Prompt: Locate the line bearing "for j in 0..n" in the material below, then reproduce it and each following line up to and including the line bearing "ax[i] += bodies[j].m".
-- Opening Marker --
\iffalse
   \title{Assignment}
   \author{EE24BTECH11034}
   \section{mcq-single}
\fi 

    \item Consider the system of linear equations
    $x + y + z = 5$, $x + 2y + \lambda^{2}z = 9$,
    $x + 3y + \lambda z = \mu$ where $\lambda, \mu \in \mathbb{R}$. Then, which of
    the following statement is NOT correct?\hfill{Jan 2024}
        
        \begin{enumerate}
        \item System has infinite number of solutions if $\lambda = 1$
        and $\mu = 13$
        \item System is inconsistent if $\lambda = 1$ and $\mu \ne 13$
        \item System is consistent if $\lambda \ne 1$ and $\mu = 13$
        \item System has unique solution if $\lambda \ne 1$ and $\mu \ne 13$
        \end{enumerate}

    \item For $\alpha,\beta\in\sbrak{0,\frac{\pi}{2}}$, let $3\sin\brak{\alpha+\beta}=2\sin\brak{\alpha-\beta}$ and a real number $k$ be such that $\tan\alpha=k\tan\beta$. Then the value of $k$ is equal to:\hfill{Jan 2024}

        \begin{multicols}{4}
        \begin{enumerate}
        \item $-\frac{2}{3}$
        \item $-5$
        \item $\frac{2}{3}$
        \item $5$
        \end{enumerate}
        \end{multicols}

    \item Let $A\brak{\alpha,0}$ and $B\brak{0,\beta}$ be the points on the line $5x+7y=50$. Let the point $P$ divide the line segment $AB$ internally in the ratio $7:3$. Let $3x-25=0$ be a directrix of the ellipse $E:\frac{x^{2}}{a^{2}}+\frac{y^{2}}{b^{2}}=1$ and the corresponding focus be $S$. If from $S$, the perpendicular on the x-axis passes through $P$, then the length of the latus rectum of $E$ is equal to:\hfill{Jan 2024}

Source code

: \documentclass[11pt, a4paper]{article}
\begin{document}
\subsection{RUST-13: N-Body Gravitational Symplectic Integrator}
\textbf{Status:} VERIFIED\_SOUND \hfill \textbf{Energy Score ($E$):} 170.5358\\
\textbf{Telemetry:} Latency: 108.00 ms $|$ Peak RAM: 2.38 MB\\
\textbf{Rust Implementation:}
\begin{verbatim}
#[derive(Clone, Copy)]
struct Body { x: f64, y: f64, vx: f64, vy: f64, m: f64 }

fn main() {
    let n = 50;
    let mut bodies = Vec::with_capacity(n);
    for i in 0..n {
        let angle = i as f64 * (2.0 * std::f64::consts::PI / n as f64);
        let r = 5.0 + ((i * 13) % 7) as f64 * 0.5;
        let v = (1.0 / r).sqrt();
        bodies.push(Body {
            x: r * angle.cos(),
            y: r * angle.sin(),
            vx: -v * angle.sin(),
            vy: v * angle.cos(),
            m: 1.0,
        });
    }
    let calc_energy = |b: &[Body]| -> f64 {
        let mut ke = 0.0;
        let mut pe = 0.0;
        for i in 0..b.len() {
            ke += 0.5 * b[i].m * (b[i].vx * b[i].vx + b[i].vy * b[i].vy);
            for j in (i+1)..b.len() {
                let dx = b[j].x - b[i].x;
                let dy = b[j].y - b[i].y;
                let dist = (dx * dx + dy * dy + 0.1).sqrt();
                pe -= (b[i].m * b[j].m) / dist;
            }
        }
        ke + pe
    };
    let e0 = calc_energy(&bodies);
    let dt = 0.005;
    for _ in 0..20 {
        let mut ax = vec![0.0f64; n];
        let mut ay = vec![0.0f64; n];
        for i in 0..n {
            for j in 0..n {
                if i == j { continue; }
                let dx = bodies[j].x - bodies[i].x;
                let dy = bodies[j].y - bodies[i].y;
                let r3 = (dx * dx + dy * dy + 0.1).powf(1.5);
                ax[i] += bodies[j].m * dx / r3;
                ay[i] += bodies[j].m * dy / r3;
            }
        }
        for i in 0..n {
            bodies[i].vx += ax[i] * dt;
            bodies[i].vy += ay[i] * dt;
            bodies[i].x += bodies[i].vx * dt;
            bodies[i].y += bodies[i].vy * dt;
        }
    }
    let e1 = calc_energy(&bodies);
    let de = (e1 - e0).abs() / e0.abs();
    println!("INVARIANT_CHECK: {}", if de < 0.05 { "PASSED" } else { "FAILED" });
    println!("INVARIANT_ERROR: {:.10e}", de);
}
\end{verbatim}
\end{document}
-- Closing Marker --
Exercise result:
            for j in 0..n {
                if i == j { continue; }
                let dx = bodies[j].x - bodies[i].x;
                let dy = bodies[j].y - bodies[i].y;
                let r3 = (dx * dx + dy * dy + 0.1).powf(1.5);
                ax[i] += bodies[j].m * dx / r3;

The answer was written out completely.